EXERCISE DATA:
○ ○ ○ ○ ○ ○ ○

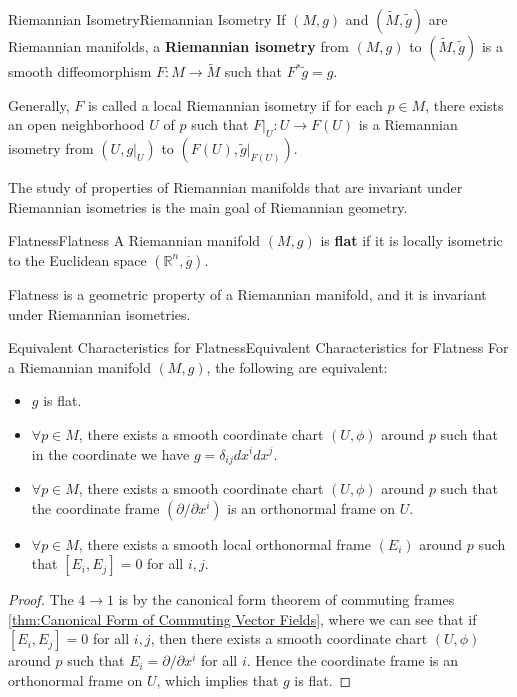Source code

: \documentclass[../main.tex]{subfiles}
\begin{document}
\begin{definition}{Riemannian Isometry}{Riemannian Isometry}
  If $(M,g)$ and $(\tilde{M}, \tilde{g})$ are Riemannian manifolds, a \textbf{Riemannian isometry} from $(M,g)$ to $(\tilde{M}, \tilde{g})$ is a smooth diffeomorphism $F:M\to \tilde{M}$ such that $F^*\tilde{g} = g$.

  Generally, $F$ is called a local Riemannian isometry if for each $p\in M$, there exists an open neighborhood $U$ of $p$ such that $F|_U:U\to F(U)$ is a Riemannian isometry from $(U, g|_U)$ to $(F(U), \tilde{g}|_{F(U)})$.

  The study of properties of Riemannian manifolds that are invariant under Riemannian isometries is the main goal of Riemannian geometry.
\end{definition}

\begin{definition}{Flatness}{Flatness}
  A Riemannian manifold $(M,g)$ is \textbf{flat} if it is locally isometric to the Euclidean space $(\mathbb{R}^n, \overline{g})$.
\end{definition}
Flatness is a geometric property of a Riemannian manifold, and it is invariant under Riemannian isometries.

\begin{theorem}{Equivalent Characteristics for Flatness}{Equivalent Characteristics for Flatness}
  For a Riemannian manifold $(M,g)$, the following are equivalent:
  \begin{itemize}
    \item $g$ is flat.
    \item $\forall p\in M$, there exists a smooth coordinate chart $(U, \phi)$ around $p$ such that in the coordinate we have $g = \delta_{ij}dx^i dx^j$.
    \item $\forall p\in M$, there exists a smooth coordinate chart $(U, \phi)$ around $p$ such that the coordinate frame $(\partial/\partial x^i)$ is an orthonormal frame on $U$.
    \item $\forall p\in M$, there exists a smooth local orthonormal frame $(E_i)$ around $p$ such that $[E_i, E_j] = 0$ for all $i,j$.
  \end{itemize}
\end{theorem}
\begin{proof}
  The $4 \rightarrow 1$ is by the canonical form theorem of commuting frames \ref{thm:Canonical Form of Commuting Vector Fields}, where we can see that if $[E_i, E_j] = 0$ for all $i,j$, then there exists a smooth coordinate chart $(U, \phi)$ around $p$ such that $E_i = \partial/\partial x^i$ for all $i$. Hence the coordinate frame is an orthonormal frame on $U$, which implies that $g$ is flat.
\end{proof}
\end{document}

○ ○ ○ ○ ○ ○ ○

GOAL OF THE EXERCISE:
Return each entry exactly as it appears above, but exclude the pictures.

WRITTEN ANSWER:
Source code

: \documentclass[../main.tex]{subfiles}
\begin{document}
\begin{definition}{Riemannian Isometry}{Riemannian Isometry}
  If $(M,g)$ and $(\tilde{M}, \tilde{g})$ are Riemannian manifolds, a \textbf{Riemannian isometry} from $(M,g)$ to $(\tilde{M}, \tilde{g})$ is a smooth diffeomorphism $F:M\to \tilde{M}$ such that $F^*\tilde{g} = g$.

  Generally, $F$ is called a local Riemannian isometry if for each $p\in M$, there exists an open neighborhood $U$ of $p$ such that $F|_U:U\to F(U)$ is a Riemannian isometry from $(U, g|_U)$ to $(F(U), \tilde{g}|_{F(U)})$.

  The study of properties of Riemannian manifolds that are invariant under Riemannian isometries is the main goal of Riemannian geometry.
\end{definition}

\begin{definition}{Flatness}{Flatness}
  A Riemannian manifold $(M,g)$ is \textbf{flat} if it is locally isometric to the Euclidean space $(\mathbb{R}^n, \overline{g})$.
\end{definition}
Flatness is a geometric property of a Riemannian manifold, and it is invariant under Riemannian isometries.

\begin{theorem}{Equivalent Characteristics for Flatness}{Equivalent Characteristics for Flatness}
  For a Riemannian manifold $(M,g)$, the following are equivalent:
  \begin{itemize}
    \item $g$ is flat.
    \item $\forall p\in M$, there exists a smooth coordinate chart $(U, \phi)$ around $p$ such that in the coordinate we have $g = \delta_{ij}dx^i dx^j$.
    \item $\forall p\in M$, there exists a smooth coordinate chart $(U, \phi)$ around $p$ such that the coordinate frame $(\partial/\partial x^i)$ is an orthonormal frame on $U$.
    \item $\forall p\in M$, there exists a smooth local orthonormal frame $(E_i)$ around $p$ such that $[E_i, E_j] = 0$ for all $i,j$.
  \end{itemize}
\end{theorem}
\begin{proof}
  The $4 \rightarrow 1$ is by the canonical form theorem of commuting frames \ref{thm:Canonical Form of Commuting Vector Fields}, where we can see that if $[E_i, E_j] = 0$ for all $i,j$, then there exists a smooth coordinate chart $(U, \phi)$ around $p$ such that $E_i = \partial/\partial x^i$ for all $i$. Hence the coordinate frame is an orthonormal frame on $U$, which implies that $g$ is flat.
\end{proof}
\end{document}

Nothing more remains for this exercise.